Join GitHub today
GitHub is home to over 28 million developers working together to host and review code, manage projects, and build software together.Sign up
Installing Sflow Support
IXP Manager can use sflow data to build peer-to-peer traffic graphs and traffic aggregate analysis of bytes/packets, split by VLAN and protocol (IPv4 / IPv6), for both individual IXP peering ports, and for entire VLANs.
The IXP Manager sflow peer-to-peer graphing system depends on the MAC address database system to detect point to point traffic. Before proceeding further, this mechanism should work so that when you click on
IXP Admin Actions | MAC Addresses from the admin portal, you should see a MAC address associated with each port.
On the IXP switches, you will need all your edge ports to be connected to an sflow capable switch, and also for all these switches to support sflow accounting in the same direction. In other words, either all must support ingress accounting or else all must support egress accounting.
Most switches which support sflow will support ingress accounting, because this is what's required in RFC 3176. Some switches, notably Dell Force10, only support egress sflow.
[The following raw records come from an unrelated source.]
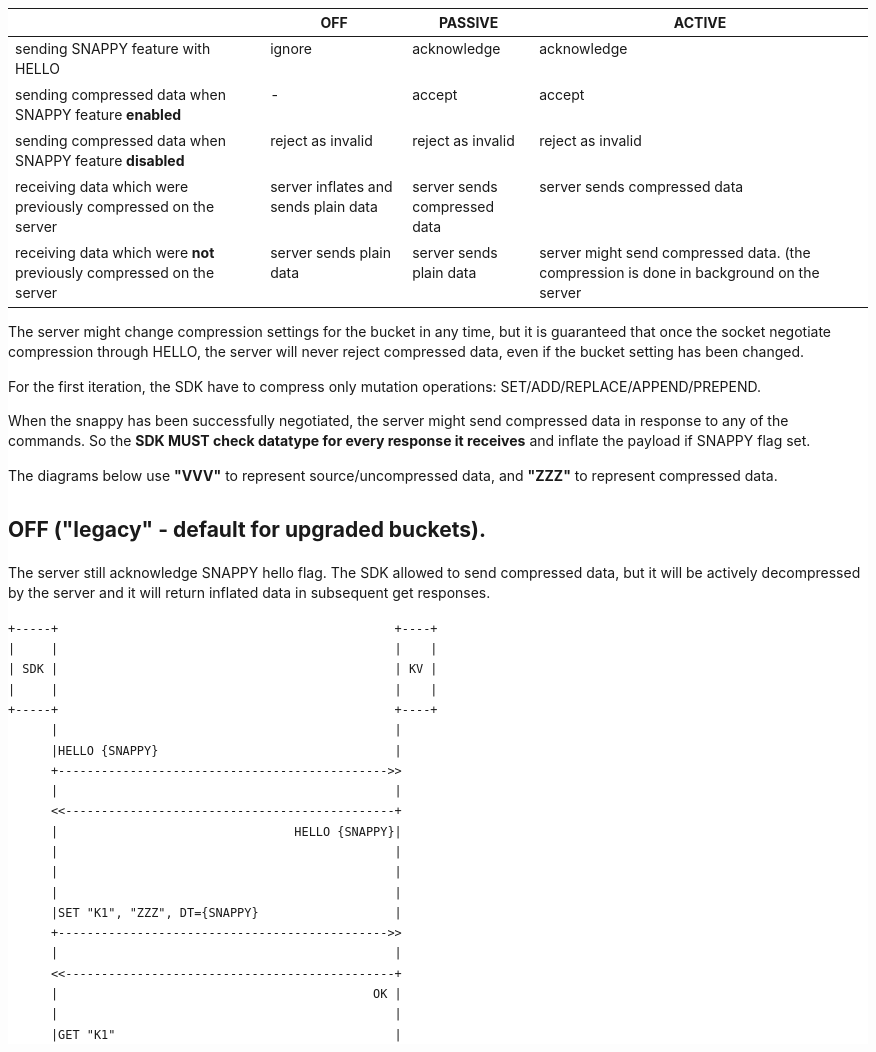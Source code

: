 |                                                                       | OFF                                  | PASSIVE                      | ACTIVE                                                                                  |
|-----------------------------------------------------------------------|--------------------------------------|------------------------------|-----------------------------------------------------------------------------------------|
| sending SNAPPY feature with HELLO                                     | ignore                               | acknowledge                  | acknowledge                                                                             |
| sending compressed data when SNAPPY feature **enabled**               | -                                    | accept                       | accept                                                                                  |
| sending compressed data when SNAPPY feature **disabled**              | reject as invalid                    | reject as invalid            | reject as invalid                                                                       |
| receiving data which were previously compressed on the server         | server inflates and sends plain data | server sends compressed data | server sends compressed data                                                            |
| receiving data which were **not** previously compressed on the server | server sends plain data              | server sends plain data      | server might send compressed data. (the compression is done in background on the server |

The server might change compression settings for the bucket in any time, but it
is guaranteed that once the socket negotiate compression through HELLO, the
server will never reject compressed data, even if the bucket setting has been
changed.

For the first iteration, the SDK have to compress only mutation operations:
SET/ADD/REPLACE/APPEND/PREPEND.

When the snappy has been successfully negotiated, the server might send
compressed data in response to any of the commands. So the **SDK MUST check
datatype for every response it receives** and inflate the payload if SNAPPY flag
set.

The diagrams below use **"VVV"** to represent source/uncompressed data, and
**"ZZZ"** to represent compressed data.


## OFF ("legacy" - default for upgraded buckets).

The server still acknowledge SNAPPY hello flag. The SDK allowed to send
compressed data, but it will be actively decompressed by the server and it will
return inflated data in subsequent get responses.


    +-----+                                               +----+
    |     |                                               |    |
    | SDK |                                               | KV |
    |     |                                               |    |
    +-----+                                               +----+
          |                                               |
          |HELLO {SNAPPY}                                 |
          +---------------------------------------------->>
          |                                               |
          <<----------------------------------------------+
          |                                 HELLO {SNAPPY}|
          |                                               |
          |                                               |
          |                                               |
          |SET "K1", "ZZZ", DT={SNAPPY}                   |
          +---------------------------------------------->>
          |                                               |
          <<----------------------------------------------+
          |                                            OK |
          |                                               |
          |GET "K1"                                       |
If you use these on your IXP alongside other switches which only support ingress sflow, then the sflow graphs will show twice the traffic in one direction for the p2p graphs and zero traffic in the other direction. There is no way for IXP Manager to work around this problem.
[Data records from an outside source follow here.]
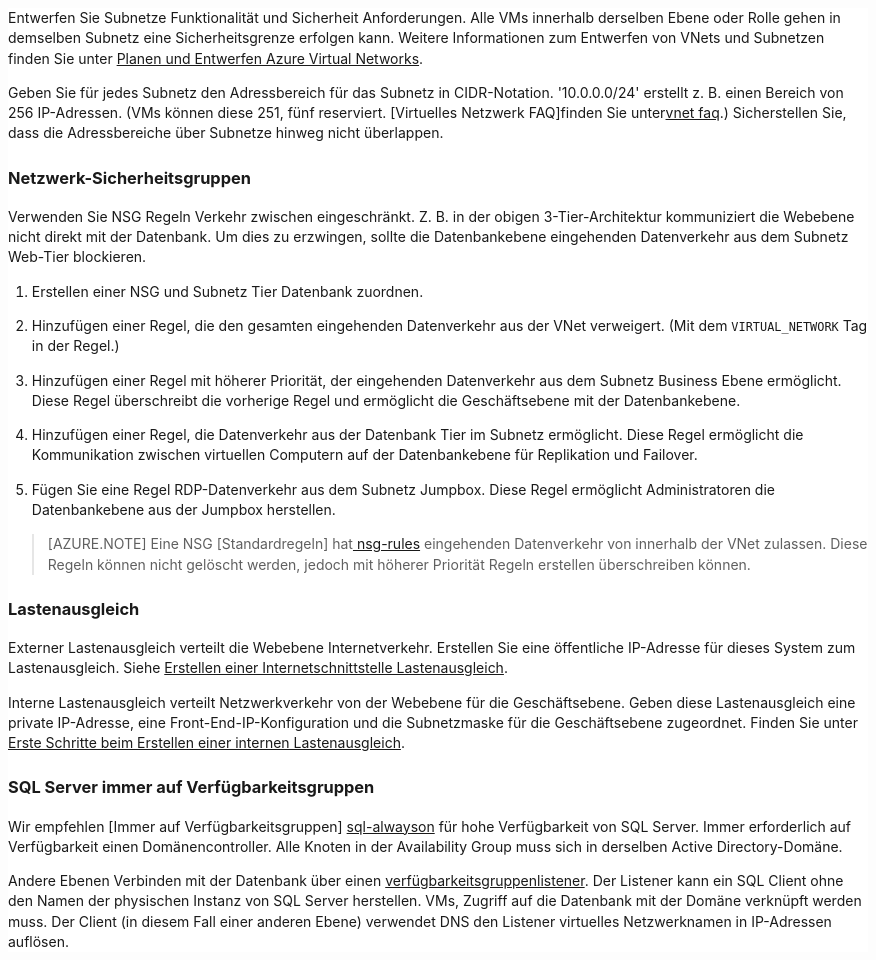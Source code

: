 Entwerfen Sie Subnetze Funktionalität und Sicherheit Anforderungen. Alle VMs innerhalb derselben Ebene oder Rolle gehen in demselben Subnetz eine Sicherheitsgrenze erfolgen kann. Weitere Informationen zum Entwerfen von VNets und Subnetzen finden Sie unter [Planen und Entwerfen Azure Virtual Networks][plan-network].

Geben Sie für jedes Subnetz den Adressbereich für das Subnetz in CIDR-Notation. '10.0.0.0/24' erstellt z. B. einen Bereich von 256 IP-Adressen. (VMs können diese 251, fünf reserviert. [Virtuelles Netzwerk FAQ]finden Sie unter[vnet faq].) Sicherstellen Sie, dass die Adressbereiche über Subnetze hinweg nicht überlappen.

### <a name="network-security-groups"></a>Netzwerk-Sicherheitsgruppen

Verwenden Sie NSG Regeln Verkehr zwischen eingeschränkt. Z. B. in der obigen 3-Tier-Architektur kommuniziert die Webebene nicht direkt mit der Datenbank. Um dies zu erzwingen, sollte die Datenbankebene eingehenden Datenverkehr aus dem Subnetz Web-Tier blockieren.  

  1. Erstellen einer NSG und Subnetz Tier Datenbank zuordnen.

  2. Hinzufügen einer Regel, die den gesamten eingehenden Datenverkehr aus der VNet verweigert. (Mit dem `VIRTUAL_NETWORK` Tag in der Regel.) 

  3. Hinzufügen einer Regel mit höherer Priorität, der eingehenden Datenverkehr aus dem Subnetz Business Ebene ermöglicht. Diese Regel überschreibt die vorherige Regel und ermöglicht die Geschäftsebene mit der Datenbankebene.

  4. Hinzufügen einer Regel, die Datenverkehr aus der Datenbank Tier im Subnetz ermöglicht. Diese Regel ermöglicht die Kommunikation zwischen virtuellen Computern auf der Datenbankebene für Replikation und Failover.

  5. Fügen Sie eine Regel RDP-Datenverkehr aus dem Subnetz Jumpbox. Diese Regel ermöglicht Administratoren die Datenbankebene aus der Jumpbox herstellen.

  > [AZURE.NOTE] Eine NSG [Standardregeln] hat[ nsg-rules] eingehenden Datenverkehr von innerhalb der VNet zulassen. Diese Regeln können nicht gelöscht werden, jedoch mit höherer Priorität Regeln erstellen überschreiben können.

### <a name="load-balancers"></a>Lastenausgleich

Externer Lastenausgleich verteilt die Webebene Internetverkehr. Erstellen Sie eine öffentliche IP-Adresse für dieses System zum Lastenausgleich. Siehe [Erstellen einer Internetschnittstelle Lastenausgleich][lb-external-create].

Interne Lastenausgleich verteilt Netzwerkverkehr von der Webebene für die Geschäftsebene. Geben diese Lastenausgleich eine private IP-Adresse, eine Front-End-IP-Konfiguration und die Subnetzmaske für die Geschäftsebene zugeordnet. Finden Sie unter [Erste Schritte beim Erstellen einer internen Lastenausgleich][lb-internal-create].

### <a name="sql-server-always-on-availability-groups"></a>SQL Server immer auf Verfügbarkeitsgruppen

Wir empfehlen [Immer auf Verfügbarkeitsgruppen] [ sql-alwayson] für hohe Verfügbarkeit von SQL Server. Immer erforderlich auf Verfügbarkeit einen Domänencontroller. Alle Knoten in der Availability Group muss sich in derselben Active Directory-Domäne.

Andere Ebenen Verbinden mit der Datenbank über einen [verfügbarkeitsgruppenlistener][sql-alwayson-listeners]. Der Listener kann ein SQL Client ohne den Namen der physischen Instanz von SQL Server herstellen. VMs, Zugriff auf die Datenbank mit der Domäne verknüpft werden muss. Der Client (in diesem Fall einer anderen Ebene) verwendet DNS den Listener virtuelles Netzwerknamen in IP-Adressen auflösen.


[arm-templates]: https://azure.microsoft.com/documentation/articles/resource-group-authoring-templates/
[azure-administration]: ../automation/automation-intro.md
[azure-audit-logs]: ../resource-group-audit.md
[azure-availability-sets]: ../virtual-machines/virtual-machines-windows-manage-availability.md#configure-each-application-tier-into-separate-availability-sets
[azure-cli]: ../virtual-machines-command-line-tools.md
[azure-key-vault]: https://azure.microsoft.com/services/key-vault.md
[azure-load-balancer]: ../load-balancer/load-balancer-overview.md
[Bastion-Hosts]: https://en.wikipedia.org/wiki/Bastion_host
[CIDR]: https://en.wikipedia.org/wiki/Classless_Inter-Domain_Routing
[chef]: https://www.chef.io/solutions/azure/
[dmz]: guidance-iaas-ra-secure-vnet-dmz.md
[github-folder]: https://github.com/mspnp/reference-architectures/tree/master/guidance-compute-n-tier-sql
[lb-external-create]: ../load-balancer/load-balancer-get-started-internet-portal.md
[lb-internal-create]: ../load-balancer/load-balancer-get-started-ilb-arm-portal.md
[load-balancer-external]: ../load-balancer/load-balancer-internet-overview.md
[load-balancer-internal]: ../load-balancer/load-balancer-internal-overview.md
[multi-dc]: guidance-compute-multiple-datacenters.md
[multi-vm]: guidance-compute-multi-vm.md
[n-tier]: guidance-compute-n-tier-vm.md
[naming conventions]: guidance-naming-conventions.md
[nsg]: ../virtual-network/virtual-networks-nsg.md
[nsg-rules]: ../best-practices-resource-manager-security.md#network-security-groups
[operations-management-suite]: https://www.microsoft.com/en-us/server-cloud/operations-management-suite/overview.aspx
[plan-network]: ../virtual-network/virtual-network-vnet-plan-design-arm.md
[private-ip-space]: https://en.wikipedia.org/wiki/Private_network#Private_IPv4_address_spaces
[öffentliche IP-Adresse]: ../virtual-network/virtual-network-ip-addresses-overview-arm.md
[puppet]: https://puppetlabs.com/blog/managing-azure-virtual-machines-puppet
[resource-manager-overview]: ../azure-resource-manager/resource-group-overview.md
[sql-alwayson]: https://msdn.microsoft.com/en-us/library/hh510230.aspx
[sql-alwayson-force-failover]: https://msdn.microsoft.com/en-us/library/ff877957.aspx
[sql-alwayson-getting-started]: https://msdn.microsoft.com/en-us/library/gg509118.aspx
[sql-alwayson-ilb]: https://blogs.msdn.microsoft.com/igorpag/2016/01/25/configure-an-ilb-listener-for-sql-server-alwayson-availability-groups-in-azure-arm/
[sql-alwayson-listeners]: https://msdn.microsoft.com/en-us/library/hh213417.aspx
[sql-alwayson-read-only-routing]: https://technet.microsoft.com/en-us/library/hh213417.aspx#ConnectToSecondary
[sql-keyvault]: ../virtual-machines/virtual-machines-windows-ps-sql-keyvault.md
[vm-planned-maintenance]: ../virtual-machines/virtual-machines-windows-planned-maintenance.md
[vm-sla]: https://azure.microsoft.com/en-us/support/legal/sla/virtual-machines
[vnet faq]: ../virtual-network/virtual-networks-faq.md
[wsfc-whats-new]: https://technet.microsoft.com/windows-server-docs/failover-clustering/whats-new-in-failover-clustering
[Nagios]: https://www.nagios.org/
[Zabbix]: http://www.zabbix.com/
[Icinga]: http://www.icinga.org/
[VM-sizes]: https://azure.microsoft.com/documentation/articles/virtual-machines-windows-sizes/
[solution-script]: https://github.com/mspnp/reference-architectures/tree/master/guidance-compute-n-tier/Deploy-ReferenceArchitecture.ps1
[solution-script-bash]: https://github.com/mspnp/reference-architectures/tree/master/guidance-compute-n-tier/deploy-reference-architecture.sh
[vnet-parameters-windows]: https://github.com/mspnp/reference-architectures/tree/master/guidance-compute-n-tier/parameters/windows/virtualNetwork.parameters.json
[vnet-parameters-linux]: https://github.com/mspnp/reference-architectures/tree/master/guidance-compute-n-tier/parameters/linux/virtualNetwork.parameters.json
[nsg-parameters-windows]: https://github.com/mspnp/reference-architectures/tree/master/guidance-compute-n-tier/parameters/windows/networkSecurityGroups.parameters.json
[nsg-parameters-linux]: https://github.com/mspnp/reference-architectures/tree/master/guidance-compute-n-tier/parameters/linux/networkSecurityGroups.parameters.json
[webtier-parameters-windows]: https://github.com/mspnp/reference-architectures/tree/master/guidance-compute-n-tier/parameters/windows/webTier.parameters.json
[webtier-parameters-linux]: https://github.com/mspnp/reference-architectures/tree/master/guidance-compute-n-tier/parameters/linux/webTier.parameters.json
[businesstier-parameters-windows]: https://github.com/mspnp/reference-architectures/tree/master/guidance-compute-n-tier/parameters/windows/businessTier.parameters.json
[businesstier-parameters-linux]: https://github.com/mspnp/reference-architectures/tree/master/guidance-compute-n-tier/parameters/linux/businessTier.parameters.json
[datatier-parameters-windows]: https://github.com/mspnp/reference-architectures/tree/master/guidance-compute-n-tier/parameters/windows/dataTier.parameters.json
[datatier-parameters-linux]: https://github.com/mspnp/reference-architectures/tree/master/guidance-compute-n-tier/parameters/linux/dataTier.parameters.json
[azure-powershell-download]: https://azure.microsoft.com/documentation/articles/powershell-install-configure/
[visio-download]: http://download.microsoft.com/download/1/5/6/1569703C-0A82-4A9C-8334-F13D0DF2F472/RAs.vsdx
[0]: ./media/blueprints/compute-n-tier.png "N-Tier-Architektur mit Microsoft Azure"
[1]: ./media/blueprints/deploybutton.png 
[2]: https://portal.azure.com/#create/Microsoft.Template/uri/https%3A%2F%2Fraw.githubusercontent.com%2Fmspnp%2Freference-architectures%2Fmaster%2Fguidance-compute-n-tier-sql%2FvirtualNetwork.azuredeploy.json
[3]: https://portal.azure.com/#create/Microsoft.Template/uri/https%3A%2F%2Fraw.githubusercontent.com%2Fmspnp%2Freference-architectures%2Fmaster%2Fguidance-compute-n-tier-sql%2Fworkload.azuredeploy.json
[4]: https://portal.azure.com/#create/Microsoft.Template/uri/https%3A%2F%2Fraw.githubusercontent.com%2Fmspnp%2Freference-architectures%2Fmaster%2Fguidance-compute-n-tier-sql%2Fsecurity.azuredeploy.json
If not all of the IXP edge ports are sflow capable, then sflow traffic data will be lost for these ports. This means that some point-to-point traffic graphs will show up with zero traffic, and that the sflow aggregate graphs will be wrong.
Note that of Cisco's entire product range, only the Nexus 3000 and Nexus 3100 series switches support sflow. IXP Manager does not support netflow and has no current plans to support it in the future, as most Cisco L2 Netflow implementations do not export mac address information and consequently are too incomplete to provide workable peer-to-peer statistics. Furthermore, the sflow support on the Cisco Nexus 3k range is crippled due to the software only allowing ingress + egress sflow to be configured. Functional accounting requires ingress-only or egress-only sflow to be configured on a per-port basis: ingress + egress will cause double-counting.
Similar to netflow, sflow needs to be configured using an accounting perimeter. This means that ingress sflow accounting should be enabled on all edge ports, but on none of the core ports. If it's enabled on any of the core ports, traffic will be double-counted which leads to inaccuracy.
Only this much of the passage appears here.